Y ahora que parece que el principal problema de nuestras ciudades sea el turismo –incluso de algunas en las que es difícil creer que pueda notarse un atisbo de masificación por ser muy escasamente visitadas-, muchos municipios se están proponiendo la prohibición de hoteles y apartamentos turísticos en amplias zonas de sus cascos urbanos. Al menos, por ahora, como idea para el debate político, que no tardará en plasmarse en el planeamiento urbanístico, por mucho que la legalidad de esta medida sea muy cuestionable.
Es bien cierto que la Administración tiene la potestad de ordenar los usos urbanísticos en el territorio; pero no es menos cierto que esta potestad –como cualquiera de las que disfrutan los poderes públicos- no puede ser utilizada de forma instrumental para disfrazar en ella otro tipo de políticas, pues en ese caso se incurre en desviación de poder, proscrita en nuestro ordenamiento. A pesar de ello, parece que la herramienta de los planes urbanísticos sea la que vaya a servir para tomar medidas políticas que, claramente, quedan extramuros del urbanismo y se adentran sin rubor en la planificación económica: lo que busca la prohibición de los usos turísticos (especialmente los apartamentos, pero también los hoteles) es, declaradamente, reducir el precio de la vivienda en determinadas zonas, otorgar ventajas a un determinado tipo de comercio y restauración –denominado tradicional- frente a otros modelos y, por supuesto, controlar la entrada de turistas.
Todas estas políticas, por mucho que encuentren amparo ideológico, no pueden tener sustento jurídico: son a todas luces ilegales por incompatibles con el Derecho de la Unión Europea –la directiva de servicios, principalmente- y las normas españolas que lo han traspuesto. Así ya lo ha venido declarando repetidamente el Tribunal Supremo –como también el Tribunal de Justicia de la Unión Europea-, con ocasión de la prohibición de centros comerciales que enmascaraba en motivos urbanísticos y ambientales una verdadera política de planificación económica que supone restricciones a la libertad de establecimiento. En este caso, llevado al extremo, podría limitarse incluso la libre circulación de los ciudadanos con medidas que, yuxtapuestas –impuestos turísticos (aunque mal llamados ‘tasa’), prohibición de alojamientos, etc.-, van a tener un efecto claramente desincentivador de la entrada de turistas, cuando no limitante.

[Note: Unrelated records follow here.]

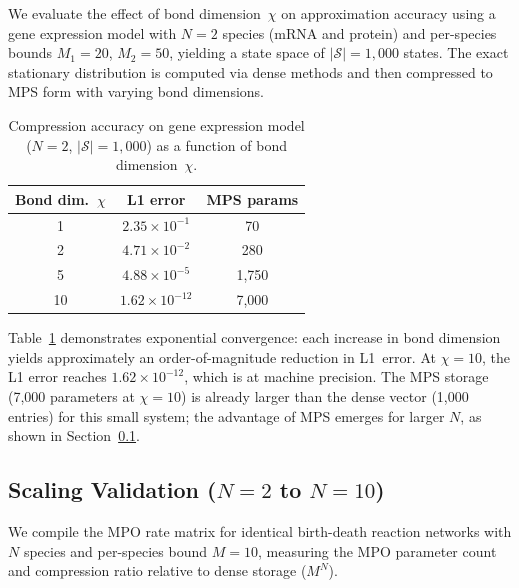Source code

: \documentclass[11pt]{article}
\newcommand{\calS}{\mathcal{S}}
\begin{document}
We evaluate the effect of bond dimension~$\chi$ on approximation
accuracy using a gene expression model with $N=2$ species
(mRNA and protein) and per-species bounds $M_1=20$, $M_2=50$,
yielding a state space of $|\calS| = 1{,}000$ states.
The exact stationary distribution is computed via dense methods and
then compressed to MPS form with varying bond dimensions.

\begin{table}[t]
\centering
\caption{Compression accuracy on gene expression model ($N=2$,
  $|\calS|=1{,}000$) as a function of bond dimension~$\chi$.}
\label{tab:compression}
\begin{tabular}{ccc}
\toprule
\textbf{Bond dim.\ $\chi$} & \textbf{L1 error} & \textbf{MPS params} \\
\midrule
1  & $2.35 \times 10^{-1}$ & 70 \\
2  & $4.71 \times 10^{-2}$ & 280 \\
5  & $4.88 \times 10^{-5}$ & 1{,}750 \\
10 & $1.62 \times 10^{-12}$ & 7{,}000 \\
\bottomrule
\end{tabular}
\end{table}

Table~\ref{tab:compression} demonstrates exponential convergence:
each increase in bond dimension yields approximately an order-of-magnitude
reduction in L1~error.
At $\chi=10$, the L1 error reaches $1.62 \times 10^{-12}$, which is
at machine precision.
The MPS storage (7{,}000 parameters at $\chi=10$) is already larger
than the dense vector (1{,}000 entries) for this small system;
the advantage of MPS emerges for larger $N$, as shown in
Section~\ref{sec:exp:scaling}.

\subsection{Scaling Validation ($N=2$ to $N=10$)}\label{sec:exp:scaling}

We compile the MPO rate matrix for identical birth-death reaction
networks with $N$ species and per-species bound $M=10$, measuring
the MPO parameter count and compression ratio relative to dense
storage ($M^N$).
\end{document}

El debate ahora es si las limitaciones generalizadas a los alojamientos turísticos –a los hoteles, por supuesto, pero, sobre todo, a los apartamentos- tienen una verdadera justificación en razones imperiosas de interés general de índole ambiental o territorial y no se trata, como de las airadas declaraciones de los políticos parece desprenderse, de una mera limitación fundada en razones económicas para la que se recurre al planeamiento por ser el único mecanismo al alcance de los ayuntamientos.